Korach’s influence on Datan, Aviram and 250 other people, though, sprung from a personal conflict. Korach expected a prominent role as a Nasi, responsible for the Avodah of Mishpachat Kehat in the Miskhan. However, Korach was overlooked and Elitzafan ben Uzziel was appointed as the Nasi. In response, Korach complains about the entire system of leadership. He reasoned that if Bnei Yisrael could stand before Har Sinai as one undivided nation, who was Moshe to instill a system of hierarchy? The Pesukim inform us that Moshe himself did not know how to handle this heated debate as the Torah states, “VaYipol Al Panav,” “And he fell on his face” (BeMidbar 16:4). Moshe instead decided to leave the decision in the hands of Hashem which eventually led to the demise of Korach and his followers. It is as if Moshe, in a sense, decided to take an opposite approach to leadership. While Korach was power hungry, believing he deserved more authority than was given to him, Moshe understood that in order to be a successful leader, there are times when leadership had to be relinquished and handed to other authorities.

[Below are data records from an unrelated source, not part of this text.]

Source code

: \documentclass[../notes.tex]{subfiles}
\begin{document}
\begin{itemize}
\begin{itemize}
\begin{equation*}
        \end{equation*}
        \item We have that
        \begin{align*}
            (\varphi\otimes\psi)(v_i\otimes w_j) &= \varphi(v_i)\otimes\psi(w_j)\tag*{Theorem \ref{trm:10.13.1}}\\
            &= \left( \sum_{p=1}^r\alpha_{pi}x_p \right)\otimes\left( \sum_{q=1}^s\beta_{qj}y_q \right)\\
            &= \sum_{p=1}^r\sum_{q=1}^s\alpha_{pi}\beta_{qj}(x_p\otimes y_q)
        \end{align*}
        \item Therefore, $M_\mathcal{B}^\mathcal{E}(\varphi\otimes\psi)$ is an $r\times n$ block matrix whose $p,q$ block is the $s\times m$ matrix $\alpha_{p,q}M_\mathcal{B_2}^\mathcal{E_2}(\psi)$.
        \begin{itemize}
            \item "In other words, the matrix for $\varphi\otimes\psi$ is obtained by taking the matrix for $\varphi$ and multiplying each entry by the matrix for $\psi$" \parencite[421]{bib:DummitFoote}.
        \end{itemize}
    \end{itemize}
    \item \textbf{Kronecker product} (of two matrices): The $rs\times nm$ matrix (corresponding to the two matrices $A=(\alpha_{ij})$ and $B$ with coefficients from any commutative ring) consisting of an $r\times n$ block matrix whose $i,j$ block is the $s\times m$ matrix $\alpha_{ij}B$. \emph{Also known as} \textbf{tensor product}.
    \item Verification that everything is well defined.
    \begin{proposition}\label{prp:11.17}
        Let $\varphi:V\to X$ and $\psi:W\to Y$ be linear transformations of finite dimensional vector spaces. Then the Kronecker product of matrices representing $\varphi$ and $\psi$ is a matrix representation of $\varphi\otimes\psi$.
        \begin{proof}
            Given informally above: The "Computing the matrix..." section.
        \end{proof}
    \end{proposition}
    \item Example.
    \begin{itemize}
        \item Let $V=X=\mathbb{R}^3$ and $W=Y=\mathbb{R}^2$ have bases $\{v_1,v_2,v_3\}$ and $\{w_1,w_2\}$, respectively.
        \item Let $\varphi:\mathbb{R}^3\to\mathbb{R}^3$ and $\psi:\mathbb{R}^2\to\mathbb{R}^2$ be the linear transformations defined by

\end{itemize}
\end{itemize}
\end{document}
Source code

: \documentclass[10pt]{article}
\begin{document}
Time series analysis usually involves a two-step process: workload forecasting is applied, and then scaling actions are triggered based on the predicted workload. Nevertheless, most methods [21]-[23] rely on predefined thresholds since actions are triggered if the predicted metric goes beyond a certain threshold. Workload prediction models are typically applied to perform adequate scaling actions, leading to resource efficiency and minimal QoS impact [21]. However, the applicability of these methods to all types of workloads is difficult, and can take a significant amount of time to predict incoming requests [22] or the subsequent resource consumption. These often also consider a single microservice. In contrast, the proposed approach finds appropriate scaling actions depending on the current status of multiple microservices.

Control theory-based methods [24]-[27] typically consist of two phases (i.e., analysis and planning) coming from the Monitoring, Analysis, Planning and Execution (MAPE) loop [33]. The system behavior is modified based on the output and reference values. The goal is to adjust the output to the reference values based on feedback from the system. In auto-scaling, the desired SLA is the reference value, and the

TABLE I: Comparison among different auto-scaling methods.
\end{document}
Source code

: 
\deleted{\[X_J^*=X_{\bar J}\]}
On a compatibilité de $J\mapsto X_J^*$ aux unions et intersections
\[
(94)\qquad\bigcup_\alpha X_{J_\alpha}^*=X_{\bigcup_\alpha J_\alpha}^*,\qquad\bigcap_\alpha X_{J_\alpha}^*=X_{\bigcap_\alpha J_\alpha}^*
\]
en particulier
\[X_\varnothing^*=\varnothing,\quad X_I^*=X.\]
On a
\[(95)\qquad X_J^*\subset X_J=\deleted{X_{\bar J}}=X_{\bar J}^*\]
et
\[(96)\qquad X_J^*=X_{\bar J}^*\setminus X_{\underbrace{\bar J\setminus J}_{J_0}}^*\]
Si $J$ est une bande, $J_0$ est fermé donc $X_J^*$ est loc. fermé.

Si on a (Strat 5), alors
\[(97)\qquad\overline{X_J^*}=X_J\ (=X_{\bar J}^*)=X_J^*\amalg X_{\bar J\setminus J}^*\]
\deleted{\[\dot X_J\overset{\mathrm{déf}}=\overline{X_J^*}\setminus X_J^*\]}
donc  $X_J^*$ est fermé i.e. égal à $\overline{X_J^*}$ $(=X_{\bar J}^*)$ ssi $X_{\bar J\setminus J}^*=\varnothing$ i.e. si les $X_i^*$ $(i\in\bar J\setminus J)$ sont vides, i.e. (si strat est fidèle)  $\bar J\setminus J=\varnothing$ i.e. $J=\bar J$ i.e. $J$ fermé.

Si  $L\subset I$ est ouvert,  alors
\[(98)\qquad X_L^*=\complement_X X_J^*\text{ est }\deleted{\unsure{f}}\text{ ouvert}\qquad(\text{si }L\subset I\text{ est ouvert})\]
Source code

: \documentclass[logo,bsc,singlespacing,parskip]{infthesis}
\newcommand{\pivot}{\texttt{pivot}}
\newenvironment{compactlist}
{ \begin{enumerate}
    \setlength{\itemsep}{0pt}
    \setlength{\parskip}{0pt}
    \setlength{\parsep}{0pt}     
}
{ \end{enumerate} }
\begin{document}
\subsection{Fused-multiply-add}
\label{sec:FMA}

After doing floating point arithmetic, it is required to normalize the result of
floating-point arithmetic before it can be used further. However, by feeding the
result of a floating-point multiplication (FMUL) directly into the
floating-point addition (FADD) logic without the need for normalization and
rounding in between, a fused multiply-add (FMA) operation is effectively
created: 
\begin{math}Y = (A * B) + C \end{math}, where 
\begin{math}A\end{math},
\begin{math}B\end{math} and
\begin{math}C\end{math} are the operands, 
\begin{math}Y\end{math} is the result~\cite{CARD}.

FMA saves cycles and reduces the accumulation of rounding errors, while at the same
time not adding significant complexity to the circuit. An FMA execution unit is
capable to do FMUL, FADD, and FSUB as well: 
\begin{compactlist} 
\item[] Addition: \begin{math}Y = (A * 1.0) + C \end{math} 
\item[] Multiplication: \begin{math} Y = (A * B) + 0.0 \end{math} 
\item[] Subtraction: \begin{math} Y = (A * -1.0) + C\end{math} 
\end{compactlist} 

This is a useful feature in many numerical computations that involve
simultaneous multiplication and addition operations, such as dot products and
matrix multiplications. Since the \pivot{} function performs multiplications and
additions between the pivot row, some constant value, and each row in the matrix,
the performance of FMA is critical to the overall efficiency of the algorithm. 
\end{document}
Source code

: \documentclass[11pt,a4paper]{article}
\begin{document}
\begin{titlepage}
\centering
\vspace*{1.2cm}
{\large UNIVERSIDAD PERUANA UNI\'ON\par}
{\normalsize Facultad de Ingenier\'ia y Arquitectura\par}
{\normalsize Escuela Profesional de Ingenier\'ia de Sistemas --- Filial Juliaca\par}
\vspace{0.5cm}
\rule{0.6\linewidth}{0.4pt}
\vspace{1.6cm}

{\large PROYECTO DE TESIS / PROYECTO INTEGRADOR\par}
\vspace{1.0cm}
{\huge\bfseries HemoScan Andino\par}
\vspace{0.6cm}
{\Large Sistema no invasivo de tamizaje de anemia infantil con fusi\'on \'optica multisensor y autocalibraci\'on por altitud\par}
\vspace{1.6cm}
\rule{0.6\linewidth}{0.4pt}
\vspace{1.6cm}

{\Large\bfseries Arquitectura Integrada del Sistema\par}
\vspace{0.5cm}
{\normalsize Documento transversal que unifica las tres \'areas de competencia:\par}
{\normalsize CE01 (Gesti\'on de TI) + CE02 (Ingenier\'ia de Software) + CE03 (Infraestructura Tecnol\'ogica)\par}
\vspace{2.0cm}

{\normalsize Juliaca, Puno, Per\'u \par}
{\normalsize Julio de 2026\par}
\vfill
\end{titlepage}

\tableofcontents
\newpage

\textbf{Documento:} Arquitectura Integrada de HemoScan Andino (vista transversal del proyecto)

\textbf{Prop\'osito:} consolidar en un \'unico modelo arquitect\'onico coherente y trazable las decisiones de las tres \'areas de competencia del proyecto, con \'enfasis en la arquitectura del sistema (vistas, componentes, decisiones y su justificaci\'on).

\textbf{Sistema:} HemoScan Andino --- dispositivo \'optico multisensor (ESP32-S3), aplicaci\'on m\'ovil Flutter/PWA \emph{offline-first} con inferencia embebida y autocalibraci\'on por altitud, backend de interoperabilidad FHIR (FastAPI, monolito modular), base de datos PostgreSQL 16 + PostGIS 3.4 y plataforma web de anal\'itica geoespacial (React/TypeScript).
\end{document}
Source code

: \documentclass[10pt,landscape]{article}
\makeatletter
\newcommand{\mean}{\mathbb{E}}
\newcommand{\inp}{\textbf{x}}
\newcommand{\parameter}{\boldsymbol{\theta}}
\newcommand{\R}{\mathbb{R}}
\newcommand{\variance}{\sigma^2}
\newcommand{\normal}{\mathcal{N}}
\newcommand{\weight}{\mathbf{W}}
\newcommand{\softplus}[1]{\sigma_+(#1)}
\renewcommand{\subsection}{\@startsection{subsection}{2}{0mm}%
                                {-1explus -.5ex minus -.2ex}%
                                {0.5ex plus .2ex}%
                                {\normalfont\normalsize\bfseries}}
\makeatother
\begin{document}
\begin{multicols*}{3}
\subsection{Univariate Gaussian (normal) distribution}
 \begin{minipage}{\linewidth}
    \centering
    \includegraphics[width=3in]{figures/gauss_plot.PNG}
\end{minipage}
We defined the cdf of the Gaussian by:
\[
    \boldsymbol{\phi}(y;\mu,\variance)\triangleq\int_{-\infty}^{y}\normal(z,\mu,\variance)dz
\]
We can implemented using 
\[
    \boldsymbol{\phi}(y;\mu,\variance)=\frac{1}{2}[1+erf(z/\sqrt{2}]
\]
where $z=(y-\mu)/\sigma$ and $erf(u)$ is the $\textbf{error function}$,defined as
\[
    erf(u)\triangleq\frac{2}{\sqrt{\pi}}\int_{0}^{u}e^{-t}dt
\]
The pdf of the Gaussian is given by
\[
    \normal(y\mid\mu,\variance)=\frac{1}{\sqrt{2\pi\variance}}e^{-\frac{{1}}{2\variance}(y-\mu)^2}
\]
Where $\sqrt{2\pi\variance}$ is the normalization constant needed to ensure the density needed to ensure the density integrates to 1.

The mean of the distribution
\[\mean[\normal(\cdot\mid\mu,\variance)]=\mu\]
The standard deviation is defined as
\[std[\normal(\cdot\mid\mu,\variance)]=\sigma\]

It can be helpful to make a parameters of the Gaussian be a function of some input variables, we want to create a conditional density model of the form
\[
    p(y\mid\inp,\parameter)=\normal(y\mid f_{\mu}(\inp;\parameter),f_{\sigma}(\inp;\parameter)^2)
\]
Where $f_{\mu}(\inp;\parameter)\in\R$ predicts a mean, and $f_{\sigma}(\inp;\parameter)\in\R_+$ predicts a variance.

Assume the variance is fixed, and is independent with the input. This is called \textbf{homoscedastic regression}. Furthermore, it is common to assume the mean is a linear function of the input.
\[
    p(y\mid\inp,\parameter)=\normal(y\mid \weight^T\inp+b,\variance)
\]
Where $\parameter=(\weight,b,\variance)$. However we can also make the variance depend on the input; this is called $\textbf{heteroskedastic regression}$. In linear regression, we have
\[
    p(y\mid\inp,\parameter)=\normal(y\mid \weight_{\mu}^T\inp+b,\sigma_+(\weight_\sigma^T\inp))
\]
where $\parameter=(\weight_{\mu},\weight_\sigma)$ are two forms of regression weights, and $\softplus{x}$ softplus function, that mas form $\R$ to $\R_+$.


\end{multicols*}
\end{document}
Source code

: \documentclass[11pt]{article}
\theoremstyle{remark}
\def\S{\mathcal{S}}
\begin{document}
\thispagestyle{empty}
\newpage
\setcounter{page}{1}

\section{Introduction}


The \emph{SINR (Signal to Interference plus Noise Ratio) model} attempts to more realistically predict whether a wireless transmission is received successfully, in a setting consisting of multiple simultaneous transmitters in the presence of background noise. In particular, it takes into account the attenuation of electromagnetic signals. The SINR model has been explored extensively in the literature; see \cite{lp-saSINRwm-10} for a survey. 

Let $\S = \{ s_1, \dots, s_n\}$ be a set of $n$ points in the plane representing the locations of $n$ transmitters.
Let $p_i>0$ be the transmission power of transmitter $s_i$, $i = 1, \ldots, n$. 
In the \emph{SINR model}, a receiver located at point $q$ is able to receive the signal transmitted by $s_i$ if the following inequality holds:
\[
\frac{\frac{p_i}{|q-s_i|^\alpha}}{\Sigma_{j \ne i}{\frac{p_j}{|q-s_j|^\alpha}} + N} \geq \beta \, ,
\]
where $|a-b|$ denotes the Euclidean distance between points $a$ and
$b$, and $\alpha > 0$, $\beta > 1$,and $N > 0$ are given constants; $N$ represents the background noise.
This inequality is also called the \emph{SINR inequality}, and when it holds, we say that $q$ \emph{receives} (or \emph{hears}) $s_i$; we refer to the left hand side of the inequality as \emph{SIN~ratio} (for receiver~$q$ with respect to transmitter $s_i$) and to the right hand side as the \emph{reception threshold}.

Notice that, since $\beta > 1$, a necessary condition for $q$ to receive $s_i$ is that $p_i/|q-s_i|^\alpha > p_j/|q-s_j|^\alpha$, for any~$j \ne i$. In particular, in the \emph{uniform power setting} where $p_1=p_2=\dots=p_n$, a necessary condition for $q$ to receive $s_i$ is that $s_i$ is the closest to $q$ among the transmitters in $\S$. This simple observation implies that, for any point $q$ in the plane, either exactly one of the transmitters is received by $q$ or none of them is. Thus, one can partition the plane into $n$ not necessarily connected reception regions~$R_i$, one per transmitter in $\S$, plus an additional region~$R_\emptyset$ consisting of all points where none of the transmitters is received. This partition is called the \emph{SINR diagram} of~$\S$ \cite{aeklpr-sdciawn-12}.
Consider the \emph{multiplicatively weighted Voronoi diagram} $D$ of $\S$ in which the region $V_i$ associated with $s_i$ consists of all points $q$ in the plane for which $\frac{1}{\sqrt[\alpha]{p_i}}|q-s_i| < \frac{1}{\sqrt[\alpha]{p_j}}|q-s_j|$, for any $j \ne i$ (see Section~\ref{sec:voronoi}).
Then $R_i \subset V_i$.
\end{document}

What strangely follows the story of Korach’s rebellion is the commandments of Ma’aser Rishon, Ma’aser Beheimah and Pidyon HaBein, all of which are intended to support the Kohanim and Levi’im. It is very reasonable why these laws are juxtaposed to Korach’s rebellion. These laws continue to substantiate the “defined” commandments and roles that are given out to members of Bnei Yisrael. They further prove that not everyone has different roles, but equal opportunity to connect to Hashem. While people, like Korach, may be distraught by the fact that the Kohanim and Levi’im are receiving gifts from the Yisraelim, the Torah is teaching us that this is the exact mistake that Korach made. We must understand that every Sheivet has defined roles and systems enabling them to properly serve Hashem.